**The problem:**
Print the records below exactly, and do not carry over any picture.
------------------------
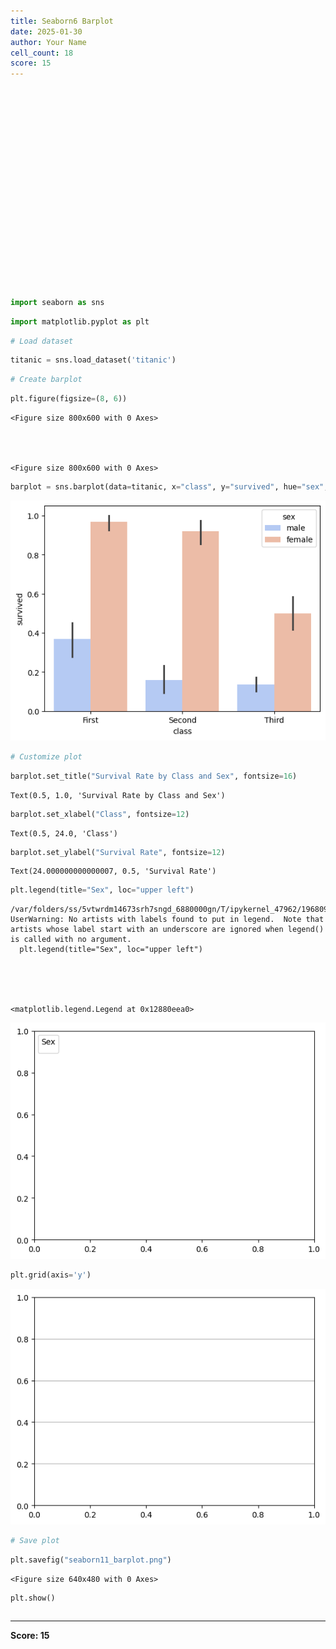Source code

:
 ```yaml
---
title: Seaborn6 Barplot
date: 2025-01-30
author: Your Name
cell_count: 18
score: 15
---
```


```python





















```


```python
import seaborn as sns
```


```python
import matplotlib.pyplot as plt
```


```python
# Load dataset
```


```python
titanic = sns.load_dataset('titanic')
```


```python
# Create barplot
```


```python
plt.figure(figsize=(8, 6))
```




    <Figure size 800x600 with 0 Axes>




    <Figure size 800x600 with 0 Axes>



```python
barplot = sns.barplot(data=titanic, x="class", y="survived", hue="sex", palette="coolwarm")
```


    
![png](seaborn6_barplot_files/seaborn6_barplot_7_0.png)
    



```python
# Customize plot
```


```python
barplot.set_title("Survival Rate by Class and Sex", fontsize=16)
```




    Text(0.5, 1.0, 'Survival Rate by Class and Sex')




```python
barplot.set_xlabel("Class", fontsize=12)
```




    Text(0.5, 24.0, 'Class')




```python
barplot.set_ylabel("Survival Rate", fontsize=12)
```




    Text(24.000000000000007, 0.5, 'Survival Rate')




```python
plt.legend(title="Sex", loc="upper left")
```

    /var/folders/ss/5vtwrdm14673srh7sngd_6880000gn/T/ipykernel_47962/1968091866.py:1: UserWarning: No artists with labels found to put in legend.  Note that artists whose label start with an underscore are ignored when legend() is called with no argument.
      plt.legend(title="Sex", loc="upper left")





    <matplotlib.legend.Legend at 0x12880eea0>




    
![png](seaborn6_barplot_files/seaborn6_barplot_12_2.png)
    



```python
plt.grid(axis='y')
```


    
![png](seaborn6_barplot_files/seaborn6_barplot_13_0.png)
    



```python
# Save plot
```


```python
plt.savefig("seaborn11_barplot.png")
```


    <Figure size 640x480 with 0 Axes>



```python
plt.show()
```


```python

```


---
**Score: 15**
------------------------
**Response to the exercise:**
Source code

:
 ```yaml
---
title: Seaborn6 Barplot
date: 2025-01-30
author: Your Name
cell_count: 18
score: 15
---
```


```python





















```


```python
import seaborn as sns
```


```python
import matplotlib.pyplot as plt
```


```python
# Load dataset
```


```python
titanic = sns.load_dataset('titanic')
```


```python
# Create barplot
```


```python
plt.figure(figsize=(8, 6))
```




    <Figure size 800x600 with 0 Axes>




    <Figure size 800x600 with 0 Axes>



```python
barplot = sns.barplot(data=titanic, x="class", y="survived", hue="sex", palette="coolwarm")
```


    
![png](seaborn6_barplot_files/seaborn6_barplot_7_0.png)
    



```python
# Customize plot
```


```python
barplot.set_title("Survival Rate by Class and Sex", fontsize=16)
```




    Text(0.5, 1.0, 'Survival Rate by Class and Sex')




```python
barplot.set_xlabel("Class", fontsize=12)
```




    Text(0.5, 24.0, 'Class')




```python
barplot.set_ylabel("Survival Rate", fontsize=12)
```




    Text(24.000000000000007, 0.5, 'Survival Rate')




```python
plt.legend(title="Sex", loc="upper left")
```

    /var/folders/ss/5vtwrdm14673srh7sngd_6880000gn/T/ipykernel_47962/1968091866.py:1: UserWarning: No artists with labels found to put in legend.  Note that artists whose label start with an underscore are ignored when legend() is called with no argument.
      plt.legend(title="Sex", loc="upper left")





    <matplotlib.legend.Legend at 0x12880eea0>




    
![png](seaborn6_barplot_files/seaborn6_barplot_12_2.png)
    



```python
plt.grid(axis='y')
```


    
![png](seaborn6_barplot_files/seaborn6_barplot_13_0.png)
    



```python
# Save plot
```


```python
plt.savefig("seaborn11_barplot.png")
```


    <Figure size 640x480 with 0 Axes>



```python
plt.show()
```


```python

```


---
**Score: 15**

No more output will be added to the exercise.